Put Woz’ personality ingredients together and you have a combustible mix. You get high school pranks that today would get you expelled or even put in jail, like making a fake “bomb” with a metronome in it to tick tick tick, and then tick all the faster when the teacher opened the locker door. The teacher was so scared he dragged the “bomb” into the center of the football field to dismantle it. At his high school they had a file of pranks the principal knew Woz had done “but he was too smart to get caught.”

The Woz brought this playfulness to Apple. “I would invent brand new things just to have fun and Steve (Jobs) would find ways to make money off them. But when it came to the Apple I computer Woz did it just the way he wanted it to be. I told Steve, “if you want a different computer, go get yourself one.” Of course there were no other personal computers in the world, “so he was stuck with mine.”

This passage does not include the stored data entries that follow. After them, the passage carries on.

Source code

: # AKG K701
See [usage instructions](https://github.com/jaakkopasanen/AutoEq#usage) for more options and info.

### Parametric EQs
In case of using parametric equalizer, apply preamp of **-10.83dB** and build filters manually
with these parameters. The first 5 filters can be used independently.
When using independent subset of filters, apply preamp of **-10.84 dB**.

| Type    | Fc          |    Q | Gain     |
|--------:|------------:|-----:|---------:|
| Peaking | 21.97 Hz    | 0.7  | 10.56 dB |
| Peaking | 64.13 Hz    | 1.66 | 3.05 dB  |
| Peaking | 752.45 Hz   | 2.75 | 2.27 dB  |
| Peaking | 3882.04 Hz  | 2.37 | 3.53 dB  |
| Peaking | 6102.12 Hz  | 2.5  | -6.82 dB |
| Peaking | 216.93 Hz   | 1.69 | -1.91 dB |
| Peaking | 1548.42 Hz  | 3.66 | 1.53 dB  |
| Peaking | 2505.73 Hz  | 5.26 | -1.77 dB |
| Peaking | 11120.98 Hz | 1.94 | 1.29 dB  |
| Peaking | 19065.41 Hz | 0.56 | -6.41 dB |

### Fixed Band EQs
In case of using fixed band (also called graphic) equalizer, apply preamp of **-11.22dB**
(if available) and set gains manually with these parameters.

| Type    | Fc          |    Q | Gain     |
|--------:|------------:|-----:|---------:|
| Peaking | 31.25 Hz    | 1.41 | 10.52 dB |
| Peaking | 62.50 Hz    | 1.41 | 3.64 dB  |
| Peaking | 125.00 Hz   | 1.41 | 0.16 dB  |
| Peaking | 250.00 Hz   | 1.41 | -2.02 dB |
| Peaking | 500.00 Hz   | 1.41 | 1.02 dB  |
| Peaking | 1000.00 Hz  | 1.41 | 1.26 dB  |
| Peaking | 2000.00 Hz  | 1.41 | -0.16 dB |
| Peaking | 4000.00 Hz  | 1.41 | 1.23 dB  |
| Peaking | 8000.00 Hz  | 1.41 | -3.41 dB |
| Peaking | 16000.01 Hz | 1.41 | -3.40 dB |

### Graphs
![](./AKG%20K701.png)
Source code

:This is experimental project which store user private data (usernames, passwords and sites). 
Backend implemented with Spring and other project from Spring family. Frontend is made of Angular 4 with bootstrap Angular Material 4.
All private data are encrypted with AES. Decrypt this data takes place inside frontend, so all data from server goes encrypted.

The Woz was very aware that the product had to be not only engineered to work perfectly but also to look like everyone’s best dream of what the product could be. He calls that marketing. Of course the other Steve excelled at that.  The third ingredient Woz adds is financing plus business knowledge. When Apple had no money to manufacture their product, entrepreneur Mark Markulla supplied $250,000 and his expertise in building tech companies. He was certain personal computing would take off.

Apple put together all three elements: the engineering to make a product work, the marketing to make it something people really wanted, and the financing to make it real. The result is history.